Organisations that have moved artificial intelligence from trials into day-to-day operations are pulling ahead of those still testing the technology, according to a global ThoughtSpot survey of data and business leaders.

Based on responses from 1,200 leaders, the research points to differences in confidence, analysis speed, and budget plans between "leading" organisations and those still experimenting. It also highlights training and organisational change as priorities as companies prepare to expand the use of AI in analytics.

Trust gap

Confidence in analytics platforms was one of the biggest dividing lines. Among AI leaders, 95% reported being highly confident in the insights delivered by their analytics and intelligence platforms, compared with 45% of organisations still experimenting.

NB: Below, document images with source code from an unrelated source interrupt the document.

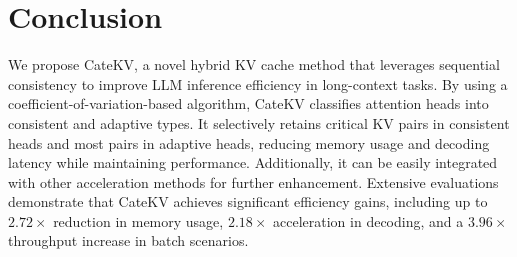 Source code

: \section{Conclusion}
We propose CateKV, a novel hybrid KV cache method that leverages sequential consistency to improve LLM inference efficiency in long-context tasks. By using a coefficient-of-variation-based algorithm, CateKV classifies attention heads into consistent and adaptive types. It selectively retains critical KV pairs in consistent heads and most pairs in adaptive heads, reducing memory usage and decoding latency while maintaining performance. Additionally, it can be easily integrated with other acceleration methods for further enhancement. Extensive evaluations demonstrate that CateKV achieves significant efficiency gains, including up to $2.72\times$ reduction in memory usage, $2.18\times$ acceleration in decoding, and a $3.96\times$ throughput increase in batch scenarios. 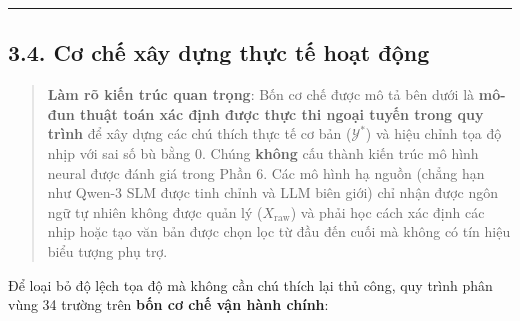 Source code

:\documentclass[
  11pt,
  a4paper,
]{article}
\begin{document}
\begin{center}\rule{0.5\linewidth}{0.5pt}\end{center}

\subsection{3.4. Cơ chế xây dựng thực tế hoạt
động}\label{cux1a1-chux1ebf-xuxe2y-dux1ef1ng-thux1ef1c-tux1ebf-houx1ea1t-ux111ux1ed9ng}

\begin{quote}
\textbf{Làm rõ kiến \hspace{0pt}\hspace{0pt}trúc quan trọng}: Bốn cơ chế
được mô tả bên dưới là \textbf{mô-đun thuật toán xác định được thực thi
ngoại tuyến trong quy trình} để xây dựng các chú thích thực tế cơ bản
(\(\mathcal{Y}^*\)) và hiệu chỉnh tọa độ nhịp với sai số bù bằng 0.
Chúng \textbf{không} cấu thành kiến \hspace{0pt}\hspace{0pt}trúc mô hình
neural được đánh giá trong Phần 6. Các mô hình hạ nguồn (chẳng hạn như
Qwen-3 SLM được tinh chỉnh và LLM biên giới) chỉ nhận được ngôn ngữ tự
nhiên không được quản lý (\(X_{\text{raw}}\)) và phải học cách xác định
các nhịp hoặc tạo văn bản được chọn lọc từ đầu đến cuối mà không có tín
hiệu biểu tượng phụ trợ.
\end{quote}

Để loại bỏ độ lệch tọa độ mà không cần chú thích lại thủ công, quy trình
phân vùng 34 trường trên \textbf{bốn cơ chế vận hành chính}:
\end{document}
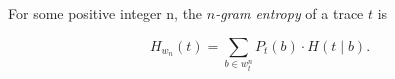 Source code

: 
\begin{definition} For some positive integer n, the
  \textit{$n$-gram entropy} of a trace $t$ is

\begin{equation}
  H_{w_n}(t) = \sum_{b \in w^n_t} P_t(b) \cdot H(t \mid b).
\end{equation}

\end{definition}

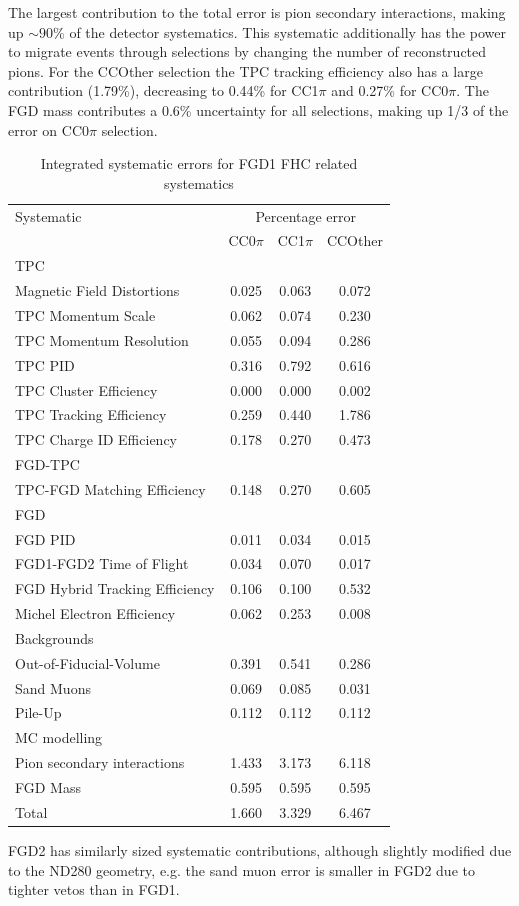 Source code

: The largest contribution to the total error is pion secondary interactions, making up $\sim90\%$ of the detector systematics. This systematic additionally has the power to migrate events through selections by changing the number of reconstructed pions. For the CCOther selection the TPC tracking efficiency also has a large contribution (1.79\%), decreasing to 0.44\% for CC1$\pi$ and 0.27\% for CC0$\pi$. The FGD mass contributes a 0.6\% uncertainty for all selections, making up 1/3 of the error on CC0$\pi$ selection.
\begin{table}[h]
	\begin{tabular}{l | c c c}
		\hline
		\hline
		Systematic & \multicolumn{3}{c}{Percentage error} \\
				   & CC0$\pi$ & CC1$\pi$ & CCOther \\ 
		\hline	
		\multicolumn{4}{l}{TPC} \\
		Magnetic Field Distortions		& 0.025 & 0.063 & 0.072 \\
		TPC Momentum Scale				& 0.062 & 0.074 & 0.230 \\
		TPC Momentum Resolution			& 0.055 & 0.094 & 0.286 \\
		TPC PID							& 0.316 & 0.792 & 0.616 \\
		TPC Cluster Efficiency			& 0.000 & 0.000 & 0.002 \\
		TPC Tracking Efficiency			& 0.259 & 0.440 & 1.786 \\
		TPC Charge ID Efficiency		& 0.178 & 0.270 & 0.473 \\
		\hline 
		\multicolumn{4}{l}{FGD-TPC} \\
		TPC-FGD Matching Efficiency		& 0.148 & 0.270 & 0.605 \\
		\hline
		\multicolumn{4}{l}{FGD} \\
		FGD PID							& 0.011 & 0.034 & 0.015 \\
		FGD1-FGD2 Time of Flight		& 0.034 & 0.070 & 0.017 \\
		FGD Hybrid Tracking Efficiency	& 0.106 & 0.100 & 0.532 \\
		Michel Electron Efficiency		& 0.062 & 0.253 & 0.008 \\
		\hline
		\multicolumn{4}{l}{Backgrounds} \\
		Out-of-Fiducial-Volume			& 0.391 & 0.541 & 0.286 \\
		Sand Muons						& 0.069 & 0.085 & 0.031 \\
		Pile-Up							& 0.112 & 0.112 & 0.112 \\
		\hline
		\multicolumn{4}{l}{MC modelling} \\
		Pion secondary interactions		& 1.433 & 3.173 & 6.118 \\
		FGD Mass						& 0.595 & 0.595 & 0.595 \\
		\hline
		Total & 1.660 & 3.329 & 6.467 \\
		\hline
		\hline
	\end{tabular}
\caption{Integrated systematic errors for FGD1 FHC related systematics}
\label{tab:nd280_syst_error_nu}
\end{table}
FGD2 has similarly sized systematic contributions, although slightly modified due to the ND280 geometry, e.g. the sand muon error is smaller in FGD2 due to tighter vetos than in FGD1.

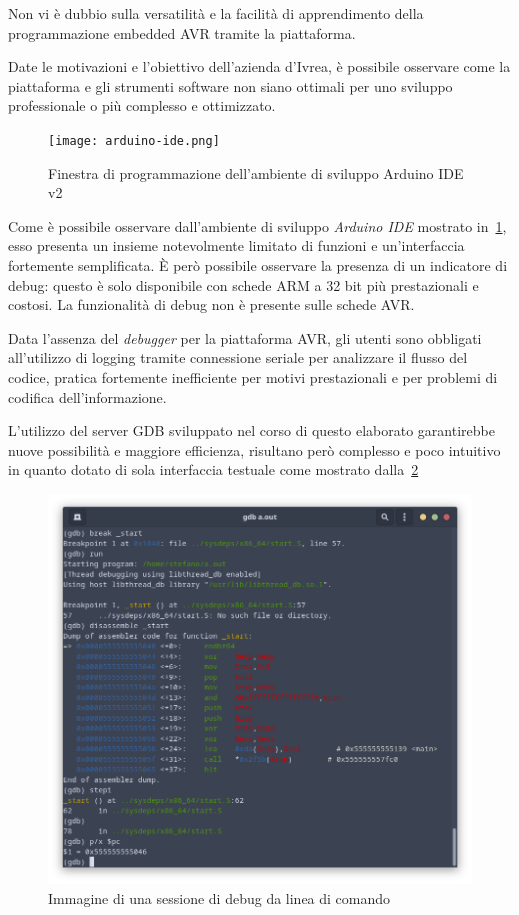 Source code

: Non vi è dubbio sulla versatilità e la facilità di apprendimento della programmazione embedded AVR tramite la piattaforma.

Date le motivazioni e l'obiettivo dell'azienda d'Ivrea, è possibile osservare come la piattaforma e gli strumenti software non siano ottimali per uno sviluppo professionale o più complesso e ottimizzato.

\begin{figure}
    \centering
    \texttt{[image: arduino-ide.png]}
    \caption[Immagine del software Arduino IDE v2]{Finestra di programmazione dell'ambiente di sviluppo Arduino IDE v2}\label{fig:arduino-ide}
\end{figure}

Come è possibile osservare dall'ambiente di sviluppo \textit{Arduino IDE} mostrato in~\cref{fig:arduino-ide}, esso presenta un insieme notevolmente limitato di funzioni e un'interfaccia fortemente semplificata. È però possibile osservare la presenza di un indicatore di debug: questo è solo disponibile con schede ARM a 32 bit più prestazionali e costosi. La funzionalità di debug non è presente sulle schede AVR.\@

Data l'assenza del \textit{debugger} per la piattaforma AVR, gli utenti sono obbligati all'utilizzo di logging tramite connessione seriale per analizzare il flusso del codice, pratica fortemente inefficiente per motivi prestazionali e per problemi di codifica dell'informazione.

L'utilizzo del server GDB sviluppato nel corso di questo elaborato garantirebbe nuove possibilità e maggiore efficienza, risultano però complesso e poco intuitivo in quanto dotato di sola interfaccia testuale come mostrato dalla~\cref{fig:gdb-cli}

\begin{figure}
    \centering
    \includegraphics[width=.7\textwidth]{gdb-cli.png}
    \caption[]{Immagine di una sessione di debug da linea di comando}\label{fig:gdb-cli}
\end{figure}

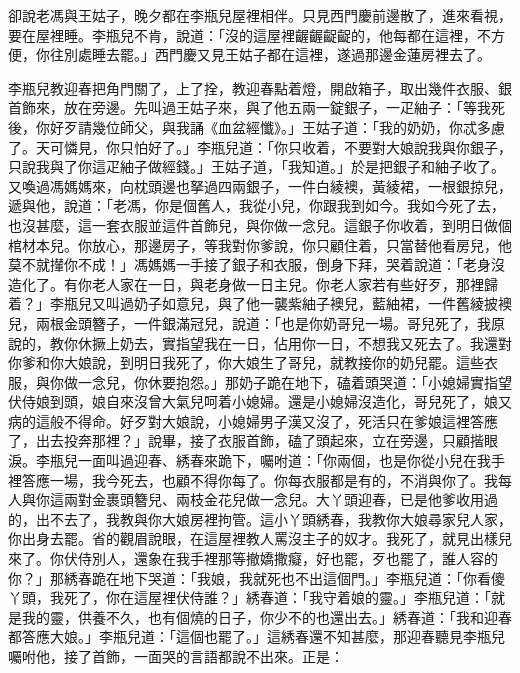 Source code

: 卻說老馮與王姑子，晚夕都在李瓶兒屋裡相伴。只見西門慶前邊散了，進來看視，要在屋裡睡。李瓶兒不肯，說道：「沒的這屋裡齷齷齪齪的，他每都在這裡，不方便，你往別處睡去罷。」西門慶又見王姑子都在這裡，遂過那邊金蓮房裡去了。

李瓶兒教迎春把角門關了，上了拴，教迎春點着燈，開啟箱子，取出幾件衣服、銀首飾來，放在旁邊。先叫過王姑子來，與了他五兩一錠銀子，一疋紬子：「等我死後，你好歹請幾位師父，與我誦《血盆經懺》。」王姑子道：「我的奶奶，你忒多慮了。天可憐見，你只怕好了。」李瓶兒道：「你只收着，不要對大娘說我與你銀子，只說我與了你這疋紬子做經錢。」王姑子道，「我知道。」於是把銀子和紬子收了。又喚過馮媽媽來，向枕頭邊也拏過四兩銀子，一件白綾襖，黃綾裙，一根銀掠兒，遞與他，說道：「老馮，你是個舊人，我從小兒，你跟我到如今。我如今死了去，也沒甚麼，這一套衣服並這件首飾兒，與你做一念兒。這銀子你收着，到明日做個棺材本兒。你放心，那邊房子，等我對你爹說，你只顧住着，只當替他看房兒，他莫不就攆你不成！」{}{}馮媽媽一手接了銀子和衣服，倒身下拜，哭着說道：「老身沒造化了。有你老人家在一日，與老身做一日主兒。你老人家若有些好歹，那裡歸着？」{}李瓶兒又叫過奶子如意兒，與了他一襲紫紬子襖兒，藍紬裙，一件舊綾披襖兒，兩根金頭簪子，一件銀滿冠兒，說道：「也是你奶哥兒一場。哥兒死了，我原說的，教你休撅上奶去，實指望我在一日，佔用你一日，不想我又死去了。我還對你爹和你大娘說，到明日我死了，你大娘生了哥兒，就教接你的奶兒罷。這些衣服，與你做一念兒，你休要抱怨。」那奶子跪在地下，磕着頭哭道：「小媳婦實指望伏侍娘到頭，娘自來沒曾大氣兒呵着小媳婦。還是小媳婦沒造化，哥兒死了，娘又病的這般不得命。好歹對大娘說，小媳婦男子漢又沒了，死活只在爹娘這裡答應了，出去投奔那裡？」說畢，接了衣服首飾，磕了頭起來，立在旁邊，只顧揩眼淚。{}李瓶兒一面叫過迎春、綉春來跪下，囑咐道：「你兩個，也是你從小兒在我手裡答應一場，我今死去，也顧不得你每了。你每衣服都是有的，不消與你了。我每人與你這兩對金裹頭簪兒、兩枝金花兒做一念兒。大丫頭迎春，已是他爹收用過的，出不去了，我教與你大娘房裡拘管。這小丫頭綉春，我教你大娘尋家兒人家，你出身去罷。省的觀眉說眼，在這屋裡教人罵沒主子的奴才。我死了，就見出樣兒來了。你伏侍別人，還象在我手裡那等撤嬌撒癡，好也罷，歹也罷了，誰人容的你？」那綉春跪在地下哭道：「我娘，我就死也不出這個門。」李瓶兒道：「你看傻丫頭，我死了，你在這屋裡伏侍誰？」綉春道：「我守着娘的靈。」李瓶兒道：「就是我的靈，供養不久，也有個燒的日子，你少不的也還出去。」綉春道：「我和迎春都答應大娘。」李瓶兒道：「這個也罷了。」這綉春還不知甚麼，那迎春聽見李瓶兒囑咐他，接了首飾，一面哭的言語都說不出來。{}正是：

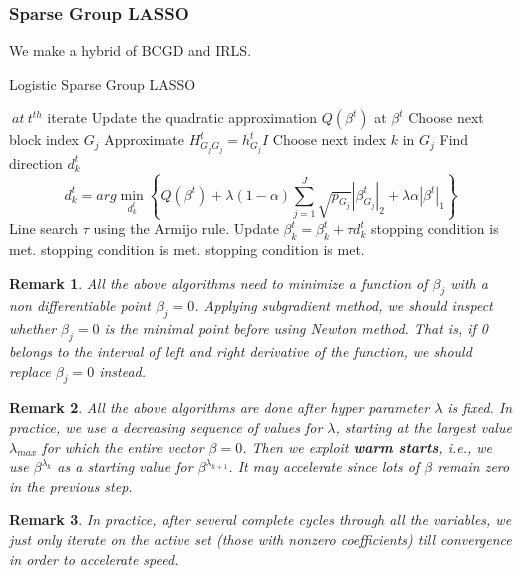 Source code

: \documentclass[]{article}
\newtheorem{remark}{Remark}
\begin{document}
\subsubsection{Sparse Group LASSO}
We make a hybrid of BCGD and IRLS.
\begin{algorithm}  
	\caption{Logistic Sparse Group LASSO}  
	\begin{algorithmic}[1] %
		\Repeat $\ at\ t^{th}$ iterate
		\State Update the quadratic approximation $ Q(\beta^t) $ at $\beta^t$
		\Repeat
		\State Choose next block index $ {G_j} $
		\State Approximate $H_{G_jG_j}^t=h_{G_j}^t I$
		\Repeat
		\State Choose next index $k$ in $ {G_j} $
		\State Find direction $ d_{k}^t $
		\State \begin{equation*}
		d_{k}^t=arg\min\limits_{d_{k}^t}\left\{Q(\beta^t)+\lambda (1-\alpha)\sum_{j=1}^J \sqrt{p_{G_j}}|\beta_{G_j}^t|_2+\lambda\alpha|\beta^t|_1\right\}
		\end{equation*}
		\State Line search $ \tau $ using the Armijo rule.
		\State Update $ \beta^t_{k}=\beta^t_{k}+\tau d^t_{k}$
		\Until stopping condition is met.
		\Until stopping condition is met.
		\Until stopping condition is met.
	\end{algorithmic}
\end{algorithm} 

\begin{remark}\label{1}
	All the above algorithms need to minimize a function of $ \beta_j $ with a non differentiable point $ \beta_j=0 $. Applying subgradient method, we should inspect whether $ \beta_j=0 $ is the minimal point before using Newton method. That is, if 0 belongs to the interval of left and right derivative of the function, we should replace $ \beta_j=0 $ instead.
\end{remark}
\begin{remark}\label{2}
	All the above algorithms are done after hyper parameter $\lambda$ is fixed. In practice, we use a decreasing sequence of values for $\lambda$, starting at the largest value $\lambda_{max}$ for which the entire vector $\beta=0$. Then we exploit \textbf{warm starts}\cite{friedman2010regularization}, i.e., we use $ \beta^{\lambda_k} $ as a starting value for $ \beta^{\lambda_{k+1}} $. It may accelerate since lots of $\beta$ remain zero in the previous step.
\end{remark}
\begin{remark}\label{3}
	In practice, after several complete cycles through all the variables, we just only iterate on the active set (those with nonzero coefficients) till convergence in order to accelerate speed. 
\end{remark}
\end{document}
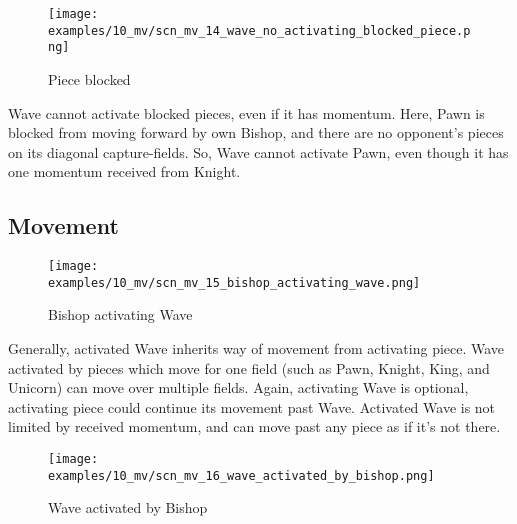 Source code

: \vspace*{-1.4\baselineskip}
\noindent
\begin{figure}[h]
\texttt{[image: examples/10\_mv/scn\_mv\_14\_wave\_no\_activating\_blocked\_piece.png]}
\caption{Piece blocked}
\label{fig:scn_mv_14_wave_no_activating_blocked_piece}
\end{figure}

Wave cannot activate blocked pieces, even if it has momentum. Here, Pawn is blocked
from moving forward by own Bishop, and there are no opponent's pieces on its
diagonal capture-fields. So, Wave cannot activate Pawn, even though it has one
momentum received from Knight.

\clearpage %

\subsection*{Movement}
\label{sec:Miranda's veil/Wave/Movement}

\vspace*{-1.4\baselineskip}
\noindent
\begin{figure}[h]
\texttt{[image: examples/10\_mv/scn\_mv\_15\_bishop\_activating\_wave.png]}
\caption{Bishop activating Wave}
\label{fig:scn_mv_15_bishop_activating_wave}
\end{figure}

Generally, activated Wave inherits way of movement from activating piece. Wave activated
by pieces which move for one field (such as Pawn, Knight, King, and Unicorn) can move
over multiple fields. Again, activating Wave is optional, activating piece could continue
its movement past Wave. Activated Wave is not limited by received momentum, and can move
past any piece as if it's not there.

\clearpage %

\vspace*{-2.1\baselineskip}
\noindent
\begin{figure}[!h]
\texttt{[image: examples/10\_mv/scn\_mv\_16\_wave\_activated\_by\_bishop.png]}
\caption{Wave activated by Bishop}
\label{fig:scn_mv_16_wave_activated_by_bishop}
\end{figure}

ThoughtSpot framed trust as a prerequisite for wider adoption, with more confident organisations more likely to roll out AI-driven analytics across teams. The results suggest confidence in data and outputs determines whether AI projects move beyond early use cases.

Latency problem

The findings also point to a "Legacy Latency Crisis" in how long analytics workflows take to deliver answers. Nearly 40% of businesses said they still wait more than 24 hours for a single insight, and around 24% said they can wait more than a week.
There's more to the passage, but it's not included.